Saved entries:
##########
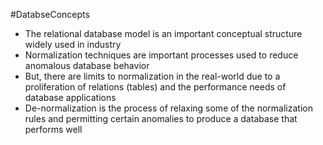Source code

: #DatabseConcepts
- The relational database model is an important conceptual structure widely used in industry
- Normalization techniques are important processes used to reduce anomalous database behavior
- But, there are limits to normalization in the real-world due to a proliferation of relations (tables) and the performance needs of database applications
- De-normalization is the process of relaxing some of the normalization rules and permitting certain anomalies to produce a database that performs well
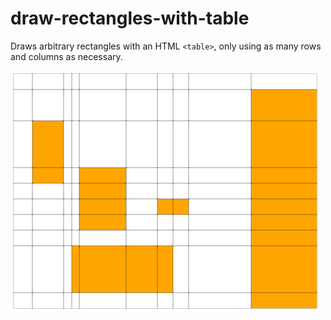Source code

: # draw-rectangles-with-table

Draws arbitrary rectangles with an HTML `<table>`, only using as many rows and columns as necessary.

![Example of a resulting table](./screenshot.png)
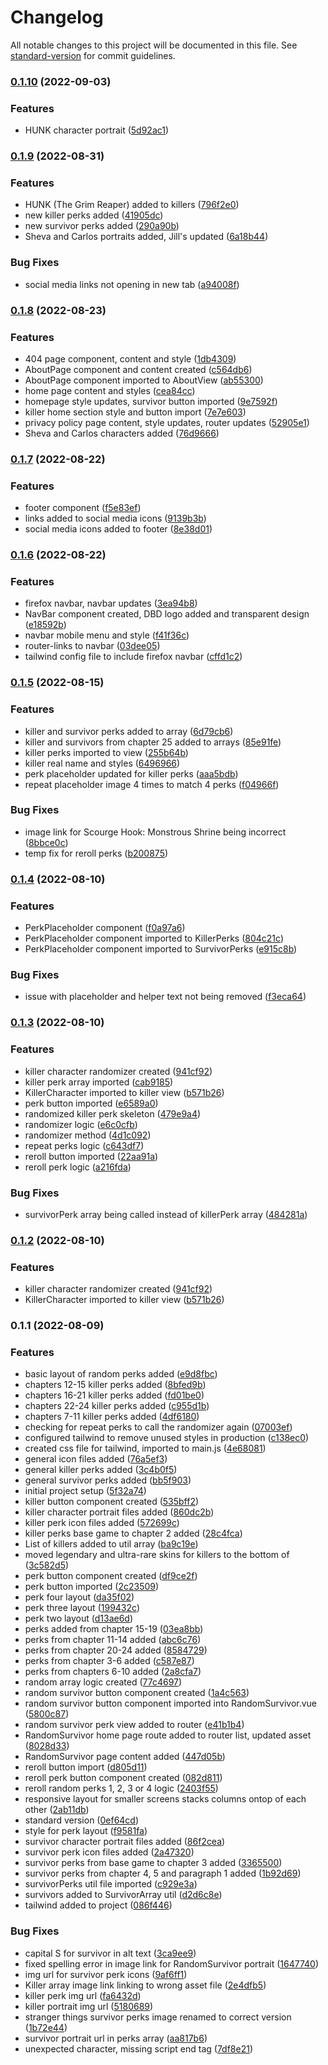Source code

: # Changelog

All notable changes to this project will be documented in this file. See [standard-version](https://github.com/conventional-changelog/standard-version) for commit guidelines.

### [0.1.10](https://github.com/joeytierney/dbd-vue/compare/v0.1.9...v0.1.10) (2022-09-03)


### Features

* HUNK character portrait ([5d92ac1](https://github.com/joeytierney/dbd-vue/commit/5d92ac1d03f95549a92bc01cbb4d5de1b0786c8d))

### [0.1.9](https://github.com/joeytierney/dbd-vue/compare/v0.1.8...v0.1.9) (2022-08-31)


### Features

* HUNK (The Grim Reaper) added to killers ([796f2e0](https://github.com/joeytierney/dbd-vue/commit/796f2e0f0a3400127982d54ac3e4967dae5caf22))
* new killer perks added ([41905dc](https://github.com/joeytierney/dbd-vue/commit/41905dc965db5c4ca17adcb325a8eb4d7fc7db24))
* new survivor perks added ([290a90b](https://github.com/joeytierney/dbd-vue/commit/290a90b1701af95f3cd13dd53ccad3ff5b3ff93c))
* Sheva and Carlos portraits added, Jill's updated ([6a18b44](https://github.com/joeytierney/dbd-vue/commit/6a18b441c41f4b4c70583eeb613ed2b0880deb21))


### Bug Fixes

* social media links not opening in new tab ([a94008f](https://github.com/joeytierney/dbd-vue/commit/a94008f3fd960b5b8bd53a0b651940d6d4ea3fd1))

### [0.1.8](https://github.com/joeytierney/dbd-vue/compare/v0.1.7...v0.1.8) (2022-08-23)


### Features

* 404 page component, content and style ([1db4309](https://github.com/joeytierney/dbd-vue/commit/1db430995f06871507833c72464e24093e8baa37))
* AboutPage component and content created ([c564db6](https://github.com/joeytierney/dbd-vue/commit/c564db61ae98e7b40c27ce2ba06a37420a2f0807))
* AboutPage component imported to AboutView ([ab55300](https://github.com/joeytierney/dbd-vue/commit/ab55300676f4554851ea46654f36f23320aea182))
* home page content and styles ([cea84cc](https://github.com/joeytierney/dbd-vue/commit/cea84ccb5f3d5c3b252db3103a62d6cb923d1786))
* homepage style updates, survivor button imported ([9e7592f](https://github.com/joeytierney/dbd-vue/commit/9e7592f0e367f151f9fdabf974a7c51587aef2a9))
* killer home section style and button import ([7e7e603](https://github.com/joeytierney/dbd-vue/commit/7e7e603f7df793f6f2ab219fe5663063b0621ee2))
* privacy policy page content, style updates, router updates ([52905e1](https://github.com/joeytierney/dbd-vue/commit/52905e10290b1422dbfdb8ac3fd17228b9a84900))
* Sheva and Carlos characters added ([76d9666](https://github.com/joeytierney/dbd-vue/commit/76d966662b1c38d218b2c901ac0382d94d592684))

### [0.1.7](https://github.com/joeytierney/dbd-vue/compare/v0.1.6...v0.1.7) (2022-08-22)


### Features

* footer component ([f5e83ef](https://github.com/joeytierney/dbd-vue/commit/f5e83ef0e240bd5c135a2db06200dc51411db5b0))
* links added to social media icons ([9139b3b](https://github.com/joeytierney/dbd-vue/commit/9139b3b379a4ab4deb6a191276486255a548d7d7))
* social media icons added to footer ([8e38d01](https://github.com/joeytierney/dbd-vue/commit/8e38d019990d864dc3135c34d9e44526be86340d))

### [0.1.6](https://github.com/joeytierney/dbd-vue/compare/v0.1.5...v0.1.6) (2022-08-22)


### Features

* firefox navbar, navbar updates ([3ea94b8](https://github.com/joeytierney/dbd-vue/commit/3ea94b8628bea3cbb6ce260ed1cdd5848096ebc7))
* NavBar component created, DBD logo added and transparent design ([e18592b](https://github.com/joeytierney/dbd-vue/commit/e18592b543dddb89bf5e2d10c608165fdede58cc))
* navbar mobile menu and style ([f41f36c](https://github.com/joeytierney/dbd-vue/commit/f41f36cb33d6915604ee6ea75fb85ea48a3672c0))
* router-links to navbar ([03dee05](https://github.com/joeytierney/dbd-vue/commit/03dee0578e58293e7e9350af50f034412ce36638))
* tailwind config file to include firefox navbar ([cffd1c2](https://github.com/joeytierney/dbd-vue/commit/cffd1c2d111c3b3844354b0c298227e430676456))

### [0.1.5](https://github.com/joeytierney/dbd-vue/compare/v0.1.4...v0.1.5) (2022-08-15)


### Features

* killer and survivor perks added to array ([6d79cb6](https://github.com/joeytierney/dbd-vue/commit/6d79cb6641ee568938dcdca00b982b1fe7281cec))
* killer and survivors from chapter 25 added to arrays ([85e91fe](https://github.com/joeytierney/dbd-vue/commit/85e91fe443facd01fecec7b8b6641634410dc104))
* killer perks imported to view ([255b64b](https://github.com/joeytierney/dbd-vue/commit/255b64b6b640a11ef7429b8ad4a5864df4e29c3b))
* killer real name and styles ([6496966](https://github.com/joeytierney/dbd-vue/commit/6496966b806aae7e078ec90608b3feb103392d5a))
* perk placeholder updated for killer perks ([aaa5bdb](https://github.com/joeytierney/dbd-vue/commit/aaa5bdbb72dc5fedec23e5a8f673e05048c755a1))
* repeat placeholder image 4 times to match 4 perks ([f04966f](https://github.com/joeytierney/dbd-vue/commit/f04966f5d0d9aee660dbb10aa0439b24da71a1ee))


### Bug Fixes

* image link for Scourge Hook: Monstrous Shrine being incorrect ([8bbce0c](https://github.com/joeytierney/dbd-vue/commit/8bbce0ccac763a693c7dde89b57c46170ae3a25b))
* temp fix for reroll perks ([b200875](https://github.com/joeytierney/dbd-vue/commit/b200875e71c92eb9f5c462668002363272b1dbd8))

### [0.1.4](https://github.com/joeytierney/dbd-vue/compare/v0.1.3...v0.1.4) (2022-08-10)


### Features

* PerkPlaceholder component ([f0a97a6](https://github.com/joeytierney/dbd-vue/commit/f0a97a6dff3568d1a32664495c05c30e04db690b))
* PerkPlaceholder component imported to KillerPerks ([804c21c](https://github.com/joeytierney/dbd-vue/commit/804c21cca3bfb848528e4660038a877de3534a90))
* PerkPlaceholder component imported to SurvivorPerks ([e915c8b](https://github.com/joeytierney/dbd-vue/commit/e915c8b53cdac4fe6285469c0e43129d7b486141))


### Bug Fixes

* issue with placeholder and helper text not being removed ([f3eca64](https://github.com/joeytierney/dbd-vue/commit/f3eca644f886700c3f37cc5b5ccb60707703c3fd))

### [0.1.3](https://github.com/joeytierney/dbd-vue/compare/v0.1.1...v0.1.3) (2022-08-10)


### Features

* killer character randomizer created ([941cf92](https://github.com/joeytierney/dbd-vue/commit/941cf92f4c6817f30ca3cf0fe0c0ddc2ae36b933))
* killer perk array imported ([cab9185](https://github.com/joeytierney/dbd-vue/commit/cab91853fcd8a07454e590329560e870ce897b30))
* KillerCharacter imported to killer view ([b571b26](https://github.com/joeytierney/dbd-vue/commit/b571b26d8956a4226d0913e1221873b96b93aaf0))
* perk button imported ([e6589a0](https://github.com/joeytierney/dbd-vue/commit/e6589a042011c29c21418f4e28a581378eba83c4))
* randomized killer perk skeleton ([479e9a4](https://github.com/joeytierney/dbd-vue/commit/479e9a4de6a83c135780c00908f4ebd51a86ba5d))
* randomizer logic ([e6c0cfb](https://github.com/joeytierney/dbd-vue/commit/e6c0cfbfa9f5f69bde2055201135a1aa9deebac7))
* randomizer method ([4d1c092](https://github.com/joeytierney/dbd-vue/commit/4d1c092afd7c55b29cb32ae973646a44bcc415dd))
* repeat perks logic ([c643df7](https://github.com/joeytierney/dbd-vue/commit/c643df759afa515b8084b8a6e44c03efb62bc7ee))
* reroll button imported ([22aa91a](https://github.com/joeytierney/dbd-vue/commit/22aa91ae2ed12305db91840521c0292774d8caa1))
* reroll perk logic ([a216fda](https://github.com/joeytierney/dbd-vue/commit/a216fda432649bf52fe387def8a4b0299f268dcf))


### Bug Fixes

* survivorPerk array being called instead of killerPerk array ([484281a](https://github.com/joeytierney/dbd-vue/commit/484281abc1e931687fa55e5adc999c36b1ee409f))

### [0.1.2](https://github.com/joeytierney/dbd-vue/compare/v0.1.1...v0.1.2) (2022-08-10)


### Features

* killer character randomizer created ([941cf92](https://github.com/joeytierney/dbd-vue/commit/941cf92f4c6817f30ca3cf0fe0c0ddc2ae36b933))
* KillerCharacter imported to killer view ([b571b26](https://github.com/joeytierney/dbd-vue/commit/b571b26d8956a4226d0913e1221873b96b93aaf0))

### 0.1.1 (2022-08-09)


### Features

* basic layout of random perks added ([e9d8fbc](https://github.com/joeytierney/dbd-vue/commit/e9d8fbcdaa30e961ab54f370ba0f5ee024d8404c))
* chapters 12-15 killer perks added ([8bfed9b](https://github.com/joeytierney/dbd-vue/commit/8bfed9bde24da93aa9a8e33d549f952b0f8e9ef8))
* chapters 16-21 killer perks added ([fd01be0](https://github.com/joeytierney/dbd-vue/commit/fd01be05afe2e1bce422139b1e151ced54c39710))
* chapters 22-24 killer perks added ([c955d1b](https://github.com/joeytierney/dbd-vue/commit/c955d1bb7e46c756965522ec1554b8c4f165a09e))
* chapters 7-11 killer perks added ([4df6180](https://github.com/joeytierney/dbd-vue/commit/4df618072118def7d888d919b2e951c7eb8fd975))
* checking for repeat perks to call the randomizer again ([07003ef](https://github.com/joeytierney/dbd-vue/commit/07003efce37bac3aa82b52bbc0487486582903e8))
* configured tailwind to remove unused styles in production ([c138ec0](https://github.com/joeytierney/dbd-vue/commit/c138ec0b762ef608d19d6958c1e30663044df182))
* created css file for tailwind, imported to main.js ([4e68081](https://github.com/joeytierney/dbd-vue/commit/4e68081837a62bb6618ccb368c14d4d530ed0138))
* general icon files added ([76a5ef3](https://github.com/joeytierney/dbd-vue/commit/76a5ef38b00b4f7beca70a6fc37366c9770b4f57))
* general killer perks added ([3c4b0f5](https://github.com/joeytierney/dbd-vue/commit/3c4b0f518ffc305878253d7f81121c090851699c))
* general survivor perks added ([bb5f903](https://github.com/joeytierney/dbd-vue/commit/bb5f903b2d0218b220b64bcc8b6b068b3f59c996))
* initial project setup ([5f32a74](https://github.com/joeytierney/dbd-vue/commit/5f32a74a8c6e0187f24989a049e21483cee1ac27))
* killer button component created ([535bff2](https://github.com/joeytierney/dbd-vue/commit/535bff2e69b5245f51999200eb106483b31d7fef))
* killer character portrait files added ([860dc2b](https://github.com/joeytierney/dbd-vue/commit/860dc2b5da34c28fd13104afbfec9036c2816fdd))
* killer perk icon files added ([572699c](https://github.com/joeytierney/dbd-vue/commit/572699ca43255ad358e887e344194c0e237f1360))
* killer perks base game to chapter 2 added ([28c4fca](https://github.com/joeytierney/dbd-vue/commit/28c4fca7e2519469b81829759d3f8ecf156812e6))
* List of killers added to util array ([ba9c19e](https://github.com/joeytierney/dbd-vue/commit/ba9c19e81a20fd925d520c1f49c36681fa500779))
* moved legendary and ultra-rare skins for killers to the bottom of ([3c582d5](https://github.com/joeytierney/dbd-vue/commit/3c582d525d1fa340b06d6cc15ede1b4b8e46cff0))
* perk button component created ([df9ce2f](https://github.com/joeytierney/dbd-vue/commit/df9ce2fd3d1784020677af37c0cf363fb4e7528b))
* perk button imported ([2c23509](https://github.com/joeytierney/dbd-vue/commit/2c23509c4cf25ddee62ce6f736ff4942386595d7))
* perk four layout ([da35f02](https://github.com/joeytierney/dbd-vue/commit/da35f0237d0a2401d301eef070cb1dddf13a21c1))
* perk three layout ([199432c](https://github.com/joeytierney/dbd-vue/commit/199432c37c4d75552d3e50cd9bc9972802584804))
* perk two layout ([d13ae6d](https://github.com/joeytierney/dbd-vue/commit/d13ae6d9438ab43f937300a423cf611d21ef6133))
* perks added from chapter 15-19 ([03ea8bb](https://github.com/joeytierney/dbd-vue/commit/03ea8bb0c684bd5e35011fe574ca32292daf4d32))
* perks from chapter 11-14 added ([abc6c76](https://github.com/joeytierney/dbd-vue/commit/abc6c76f8ae431f2a7c60f71bd5d6a5ac6a1fd33))
* perks from chapter 20-24 added ([8584729](https://github.com/joeytierney/dbd-vue/commit/858472984dc6c35240901fa213f1700485271638))
* perks from chapter 3-6 added ([c587e87](https://github.com/joeytierney/dbd-vue/commit/c587e8730faa8bfc0940fff15559b7c69a59d7bb))
* perks from chapters 6-10 added ([2a8cfa7](https://github.com/joeytierney/dbd-vue/commit/2a8cfa7f8165558769b66c7effe0617aa191fc42))
* random array logic created ([77c4697](https://github.com/joeytierney/dbd-vue/commit/77c4697fed85119e77e1dfa9f89d45af840aaa98))
* random survivor button component created ([1a4c563](https://github.com/joeytierney/dbd-vue/commit/1a4c563519e299623e3a96eac5eb3b8deaef00e7))
* random survivor button component imported into RandomSurvivor.vue ([5800c87](https://github.com/joeytierney/dbd-vue/commit/5800c878ff77ac4ca26e7de6cb5bb3b04de5fe2b))
* random survivor perk view added to router ([e41b1b4](https://github.com/joeytierney/dbd-vue/commit/e41b1b45df8936fae172689eb03b67ff7e470149))
* RandomSurvivor home page route added to router list, updated asset ([8028d33](https://github.com/joeytierney/dbd-vue/commit/8028d33a93ac6337fe29c8aec3c92fa7ecef2a0b))
* RandomSurvivor page content added ([447d05b](https://github.com/joeytierney/dbd-vue/commit/447d05be529fbc8c5dc9e95710e1c4b1843d572b))
* reroll button import ([d805d11](https://github.com/joeytierney/dbd-vue/commit/d805d11407819cf2c26a097ad76707ceaba191b5))
* reroll perk button component created ([082d811](https://github.com/joeytierney/dbd-vue/commit/082d811a96526bb5ea45ba6a048eb851c3109fe2))
* reroll random perks 1, 2, 3 or 4 logic ([2403f55](https://github.com/joeytierney/dbd-vue/commit/2403f55fa290dc62470c21836db89f0ae2c1b8a2))
* responsive layout for smaller screens stacks columns ontop of each other ([2ab11db](https://github.com/joeytierney/dbd-vue/commit/2ab11db5fc3cc36de0ca4b7c97e473888ea8bf72))
* standard version ([0ef64cd](https://github.com/joeytierney/dbd-vue/commit/0ef64cdaf6d934c209643595addee282222c3c6c))
* style for perk layout ([f9581fa](https://github.com/joeytierney/dbd-vue/commit/f9581fa1725caa75c997f81c38f17e65c953ade7))
* survivor character portrait files added ([86f2cea](https://github.com/joeytierney/dbd-vue/commit/86f2cea58ee893ecedc9e353708a9ac6d4a15a0b))
* survivor perk icon files added ([2a47320](https://github.com/joeytierney/dbd-vue/commit/2a47320121432d5ea1a6a8f96f484d99f92dbccb))
* survivor perks from base game to chapter 3 added ([3365500](https://github.com/joeytierney/dbd-vue/commit/3365500878be0fdc623ddfe5e06dc645aeda9d41))
* survivor perks from chapter 4, 5 and paragraph 1 added ([1b92d69](https://github.com/joeytierney/dbd-vue/commit/1b92d69a7d88dcbd49aab49b48d99114ce7fe075))
* survivorPerks util file imported ([c929e3a](https://github.com/joeytierney/dbd-vue/commit/c929e3a29cd19840fbe5c7fe3de289cc1857dd57))
* survivors added to SurvivorArray util ([d2d6c8e](https://github.com/joeytierney/dbd-vue/commit/d2d6c8e0dc08f2e8ac31b59dc1185c6ecf750132))
* tailwind added to project ([086f446](https://github.com/joeytierney/dbd-vue/commit/086f4462f340e2fc548166ab28ba055d30de7e49))


### Bug Fixes

* capital S for survivor in alt text ([3ca9ee9](https://github.com/joeytierney/dbd-vue/commit/3ca9ee946e0fee5be1122acd8731b34d9446ec74))
* fixed spelling error in image link for RandomSurvivor portrait ([1647740](https://github.com/joeytierney/dbd-vue/commit/164774018d1fea0fd57778b86366acc3ec79be23))
* img url for survivor perk icons ([9af6ff1](https://github.com/joeytierney/dbd-vue/commit/9af6ff13442feb7892cdd52353bbcd98cab6c8ab))
* Killer array image link linking to wrong asset file ([2e4dfb5](https://github.com/joeytierney/dbd-vue/commit/2e4dfb5f1dd2fa7b5c78a943c3721638e4eba068))
* killer perk img url ([fa6432d](https://github.com/joeytierney/dbd-vue/commit/fa6432d6da6e17b5048b6087288048054169a52b))
* killer portrait img url ([5180689](https://github.com/joeytierney/dbd-vue/commit/5180689d66d4420fb3bd98471994acecae19f18c))
* stranger things survivor perks image renamed to correct version ([1b72e44](https://github.com/joeytierney/dbd-vue/commit/1b72e445fcf2cfff579310886b54e4f6855230c0))
* survivor portrait url in perks array ([aa817b6](https://github.com/joeytierney/dbd-vue/commit/aa817b689475e908a9ed4c7e8b97008a62069445))
* unexpected character, missing script end tag ([7df8e21](https://github.com/joeytierney/dbd-vue/commit/7df8e21f6d69f8ae13b719e2e229ea8d8c4f7dc5))
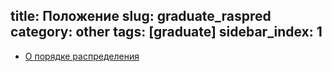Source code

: title: Положение
slug: graduate_raspred
category: other
tags: [graduate]
sidebar_index: 1
---

- [О порядке распределения](http://www.bseu.by/russian/teaching/distrib.htm)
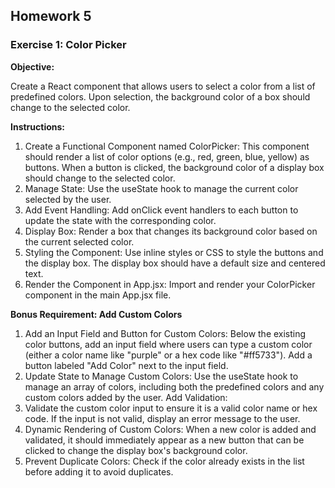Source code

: ## Homework 5

### Exercise 1: Color Picker

**Objective:**

Create a React component that allows users to select a color from a list of predefined colors. Upon selection, the background color of a box should change to the selected color.

**Instructions:**

1. Create a Functional Component named ColorPicker:
   This component should render a list of color options (e.g., red, green, blue, yellow) as buttons.
   When a button is clicked, the background color of a display box should change to the selected color.
2. Manage State:
   Use the useState hook to manage the current color selected by the user.
3. Add Event Handling:
   Add onClick event handlers to each button to update the state with the corresponding color.
4. Display Box:
   Render a box that changes its background color based on the current selected color.
5. Styling the Component:
   Use inline styles or CSS to style the buttons and the display box. The display box should have a default size and centered text.
6. Render the Component in App.jsx:
   Import and render your ColorPicker component in the main App.jsx file.

**Bonus Requirement: Add Custom Colors**

1. Add an Input Field and Button for Custom Colors:
   Below the existing color buttons, add an input field where users can type a custom color (either a color name like "purple" or a hex code like "#ff5733").
   Add a button labeled "Add Color" next to the input field.
2. Update State to Manage Custom Colors:
   Use the useState hook to manage an array of colors, including both the predefined colors and any custom colors added by the user.
   Add Validation:
3. Validate the custom color input to ensure it is a valid color name or hex code.
   If the input is not valid, display an error message to the user.
4. Dynamic Rendering of Custom Colors:
   When a new color is added and validated, it should immediately appear as a new button that can be clicked to change the display box's background color.
5. Prevent Duplicate Colors:
   Check if the color already exists in the list before adding it to avoid duplicates.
##########
**Your instructions**
Gather up, from the records above, each line where the word "social" appears.

**Completed task**
* social media links not opening in new tab ([a94008f](https://github.com/joeytierney/dbd-vue/commit/a94008f3fd960b5b8bd53a0b651940d6d4ea3fd1))
* links added to social media icons ([9139b3b](https://github.com/joeytierney/dbd-vue/commit/9139b3b379a4ab4deb6a191276486255a548d7d7))
* social media icons added to footer ([8e38d01](https://github.com/joeytierney/dbd-vue/commit/8e38d019990d864dc3135c34d9e44526be86340d))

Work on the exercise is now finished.